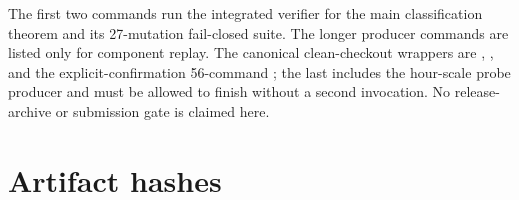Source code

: \documentclass[10pt]{article}
\begin{document}
The first two commands run the integrated verifier for the main classification
theorem and its 27-mutation fail-closed suite.  The longer producer commands
are listed only for component replay.  The canonical clean-checkout wrappers are
,
, and the explicit-confirmation
56-command ; the last includes
the hour-scale probe producer and must be allowed to finish without a second
invocation.  No release-archive or submission gate is claimed here.

\section{Artifact hashes}

\begingroup
\footnotesize
\setlength{\tabcolsep}{4pt}
\renewcommand{\arraystretch}{.8}
\end{document}
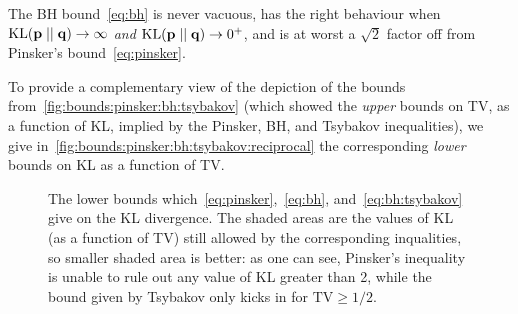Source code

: \documentclass[10pt]{article}
\begin{document}
\begin{framed}
\noindent The BH bound~\eqref{eq:bh} is never vacuous, has the right behaviour when $\kldiv{\p}{\q}\to\infty$ \emph{and} $\kldiv{\p}{\q}\to 0^+$, and is at worst a $\sqrt{2}$ factor off from Pinsker's bound~\eqref{eq:pinsker}.
\end{framed}
To provide a complementary view of the depiction of the bounds from~\autoref{fig:bounds:pinsker:bh:tsybakov} (which showed the \emph{upper} bounds on TV, as a function of KL, implied by the Pinsker, BH, and Tsybakov inequalities), we give in~\autoref{fig:bounds:pinsker:bh:tsybakov:reciprocal} the corresponding \emph{lower} bounds on KL as a function of TV.

\begin{figure}[ht!]\centering
{} 
\caption{\label{fig:bounds:pinsker:bh:tsybakov:reciprocal}The lower bounds which~\eqref{eq:pinsker},~\eqref{eq:bh}, and~\eqref{eq:bh:tsybakov} give on the KL divergence. The shaded areas are the values of KL (as a function of TV) still allowed by the corresponding inqualities, so smaller shaded area is better: as one can see, Pinsker's inequality is unable to rule out any value of KL greater than 2, while the bound given by Tsybakov only kicks in for $\text{TV}\geq 1/2$.}
\end{figure}
\end{document}
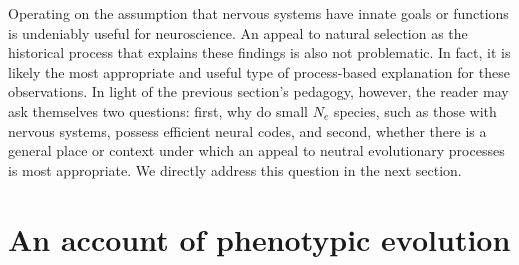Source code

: \documentclass[twocolumn]{article}
\begin{document}

Operating on the assumption that nervous systems have innate goals or functions is undeniably useful for neuroscience. An appeal to natural selection as the historical process that explains these findings is also not problematic. In fact, it is likely the most appropriate and useful type of process-based explanation for these observations. In light of the previous section's pedagogy, however, the reader may ask themselves two questions: first, why do small $N_e$ species, such as those with nervous systems, possess efficient neural codes, and second, whether there is a general place or context under which an appeal to neutral evolutionary processes is most appropriate. We directly address this question in the next section.

\section{An account of phenotypic evolution}
\end{document}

■ Description of the task ■
Find the string "second" in the listing and copy every line in which it occurs.

■ Output ■
the hour-scale probe producer and must be allowed to finish without a second
Operating on the assumption that nervous systems have innate goals or functions is undeniably useful for neuroscience. An appeal to natural selection as the historical process that explains these findings is also not problematic. In fact, it is likely the most appropriate and useful type of process-based explanation for these observations. In light of the previous section's pedagogy, however, the reader may ask themselves two questions: first, why do small $N_e$ species, such as those with nervous systems, possess efficient neural codes, and second, whether there is a general place or context under which an appeal to neutral evolutionary processes is most appropriate. We directly address this question in the next section.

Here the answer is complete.